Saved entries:
┌────────
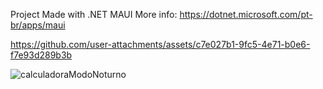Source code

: Project Made with .NET MAUI
More info:
https://dotnet.microsoft.com/pt-br/apps/maui

https://github.com/user-attachments/assets/c7e027b1-9fc5-4e71-b0e6-f7e93d289b3b

![calculadoraModoNoturno](https://github.com/user-attachments/assets/a1f461ac-b8eb-42c2-9933-13565b7c990b)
└────────
* _EXERCISE DIRECTIONS_
Print all the records again exactly; do not include any picture.

* _WRITTEN RESPONSE_
Source code

: Project Made with .NET MAUI
More info:
https://dotnet.microsoft.com/pt-br/apps/maui

https://github.com/user-attachments/assets/c7e027b1-9fc5-4e71-b0e6-f7e93d289b3b

![calculadoraModoNoturno](https://github.com/user-attachments/assets/a1f461ac-b8eb-42c2-9933-13565b7c990b)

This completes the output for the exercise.